Looking at the code of brfft (in fftw.jl) I find
function brfft(X::StridedArray{$Tc}, d::Integer, region::Integer)
osize = [size(X)...]
@assert osize[region] == d>>1 + 1
osize[region] = d
# snip ...
which seems to imply that d can always be calculated from size(X,region)?
- Alex.
On Thursday, 19 June 2014 11:32:59 UTC+2, Tim Holy wrote:
>
> On Thursday, June 19, 2014 12:27:40 AM Alex wrote:
> > Actually, it is not really clear to me why `d` AKA `len` is needed at
> all,
> > since d = (size(A,dim[1])-1)<<1 appears to be well defined.

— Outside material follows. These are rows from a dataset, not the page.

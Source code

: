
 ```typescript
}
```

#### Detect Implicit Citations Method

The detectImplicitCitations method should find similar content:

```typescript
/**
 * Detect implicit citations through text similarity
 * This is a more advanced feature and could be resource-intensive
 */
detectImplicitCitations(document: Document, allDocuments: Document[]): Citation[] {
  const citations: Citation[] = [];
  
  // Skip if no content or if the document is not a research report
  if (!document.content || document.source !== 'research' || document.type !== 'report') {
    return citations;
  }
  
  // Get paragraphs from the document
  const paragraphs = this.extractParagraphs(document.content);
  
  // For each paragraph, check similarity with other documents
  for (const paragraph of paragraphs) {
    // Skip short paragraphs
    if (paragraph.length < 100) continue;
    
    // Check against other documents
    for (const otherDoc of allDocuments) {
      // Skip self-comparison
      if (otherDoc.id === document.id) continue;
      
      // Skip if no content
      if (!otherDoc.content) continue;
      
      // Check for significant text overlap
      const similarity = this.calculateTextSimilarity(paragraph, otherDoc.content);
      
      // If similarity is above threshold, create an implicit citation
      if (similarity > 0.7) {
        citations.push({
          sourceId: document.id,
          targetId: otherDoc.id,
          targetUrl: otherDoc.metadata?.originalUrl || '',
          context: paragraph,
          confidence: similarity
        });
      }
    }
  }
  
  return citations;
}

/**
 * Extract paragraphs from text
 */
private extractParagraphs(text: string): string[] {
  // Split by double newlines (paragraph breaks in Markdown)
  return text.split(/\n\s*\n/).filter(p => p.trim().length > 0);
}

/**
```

I am
> probably
> > missing something here. Maybe Steven or someone else can clarify this?
>
> Doc bug. The A referred to in this statement is the _original real-valued_
> A.
> And the formula is wrong. A better way to write the help would be
>
> Base.irfft(Afft, d[, dims])
>
> Inverse of "rfft()": for a complex array "Afft", gives the
> corresponding real array "A" whose FFT yields "Afft" in the first half.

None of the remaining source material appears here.